Барин припомнил тот вечер понедельника, опосля Пресвятой Богородицы, когда гости пожаловали. Аким Лукич молодящийся старикан, надворный советник из Княжино, доктор Марк Платонович Розеннбах собственной персоной, да вот Захар Алексеевич собственно.

Выпили понятно дело, как полагается — вина Ржаного да Липового, под горячее Английского опрокинули, там и до Анисовой дошли. Стрельников, вина до двенадцати сортов держал, любил это дело. И стол барин приказал собрать для гостей любезных, от души; судака закоптили, Анфимья блинов напекла, телятины отварной подали, огурцов солёных с грибами, картохи рассыпной, лепёшки из гречневой муки с мёдом. 

 Когда коньяку принесли, гости уже в залу перебрались, устроились на креслах в голубой парусине. Напротив, на модном диване с высокой спинкой Пётр Арсенич усадил Акима Лукича. Там и раскинули картишки.  

 Тогда и спросил охмелевший доктор, кивая на портрет мальчика в красной рубахе.

 — А что Пётр Арсенич, сынок ваш, в Петербурге всё столуется, не пожаловал на лето к отцу? 

 Барин карту выронил, будто поперхнулся чем, закряхтел подбирая с пола.

 — Всё в академиях. Письмо прислал, на полевые отправляли, ученья значит, а теперь уж недосуг, учеба вот-вот начнется, да и дело молодое, в деревне-то заняться-то чем, к Рождеству должон объявится.

 — — Удивительное совпадение, — улыбался Розеннбах. — Отправляюсь на днях в столицу на неделю-другую дядюшку проведать, в Академию загляну, готов передать отпрыску вашему гостинец от батюшки, — и он заговорщицки подмигнул барину.

 — И то дело, — поддержал басовито Аким Лукич, подслеповато щурясь на карты. — Наказ отеческий вместе с ассигнацией для поддержания штанов, завсегда пригодится.

     Барин плеснул из графинчика коньяка, стрельнул глазами на Анфимью, и та поспешно скрылась в кухне.

 — Да не стоит беспокоиться Марк Платоныч, только время зря изводить.

 — Нет, нет Пётр Арсенич, я настаиваю.
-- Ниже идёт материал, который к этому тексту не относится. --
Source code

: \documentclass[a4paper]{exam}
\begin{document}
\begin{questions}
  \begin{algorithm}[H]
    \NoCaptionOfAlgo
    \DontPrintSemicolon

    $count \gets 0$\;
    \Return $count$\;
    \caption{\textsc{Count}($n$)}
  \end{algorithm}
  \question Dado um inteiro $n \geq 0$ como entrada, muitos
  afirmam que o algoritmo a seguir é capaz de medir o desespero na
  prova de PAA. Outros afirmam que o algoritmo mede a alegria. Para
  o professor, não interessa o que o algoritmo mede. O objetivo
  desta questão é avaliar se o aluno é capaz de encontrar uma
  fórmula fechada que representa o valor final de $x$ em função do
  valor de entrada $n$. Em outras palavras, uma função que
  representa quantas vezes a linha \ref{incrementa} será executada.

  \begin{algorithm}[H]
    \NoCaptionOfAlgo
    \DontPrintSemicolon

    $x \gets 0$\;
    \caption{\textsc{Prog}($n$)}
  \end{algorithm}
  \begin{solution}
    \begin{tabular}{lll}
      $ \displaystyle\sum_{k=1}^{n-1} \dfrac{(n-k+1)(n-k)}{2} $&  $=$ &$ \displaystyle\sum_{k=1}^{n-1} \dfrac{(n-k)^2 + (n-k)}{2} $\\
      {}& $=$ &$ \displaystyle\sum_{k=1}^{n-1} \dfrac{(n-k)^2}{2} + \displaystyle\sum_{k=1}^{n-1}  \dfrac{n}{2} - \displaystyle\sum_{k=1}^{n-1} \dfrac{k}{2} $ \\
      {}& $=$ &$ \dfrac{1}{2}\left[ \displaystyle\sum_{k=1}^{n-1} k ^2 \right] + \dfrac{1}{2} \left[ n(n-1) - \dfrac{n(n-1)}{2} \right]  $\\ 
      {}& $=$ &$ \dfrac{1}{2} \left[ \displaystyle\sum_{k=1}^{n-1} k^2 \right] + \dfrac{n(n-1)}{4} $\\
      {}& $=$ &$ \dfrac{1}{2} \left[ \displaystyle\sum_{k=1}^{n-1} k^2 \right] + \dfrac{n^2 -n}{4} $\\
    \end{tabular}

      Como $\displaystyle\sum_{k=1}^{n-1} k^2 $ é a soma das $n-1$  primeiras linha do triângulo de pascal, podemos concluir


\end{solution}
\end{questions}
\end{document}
Я для того минуту найду, то не в тягость, а в радость. Помнится, вы говорили, на Васильевском он?

 — Да, — сморщился Пётр Арсенич, словно зубы заныли. — Первый кадетский корпус.

 — О, а вы молчали мой друг, — удивился майор, отглаживая узы. — Высокое заведение, слыхал, говорят сам Кутузов до войны преподавал.

 — Верно, было дело, — согласился барин и поспешил сменить тему, вглядываясь в листок, где неумело вёл долговые записки.  

  — Я в прошлом разе тридцать два рубля проиграл, не так ли Марк Платоныч, извольте получить?

 —Тридцать пять, да оставьте Пётр Арсенич, вам фортуна сегодня будет, — запротестовал Розеннбах, — Вы мальчонке, изволите записку начертать.  Я настаиваю.

  

 Вот привязался репей уездный, разозлился тогда Пётр Арсенич, неймётся ему, чтобы тебя расчихвостило с такой заботою. Барин покраснел, будто непотребное вспомнил, отложил карты налил рюмку коньяка до краёв. 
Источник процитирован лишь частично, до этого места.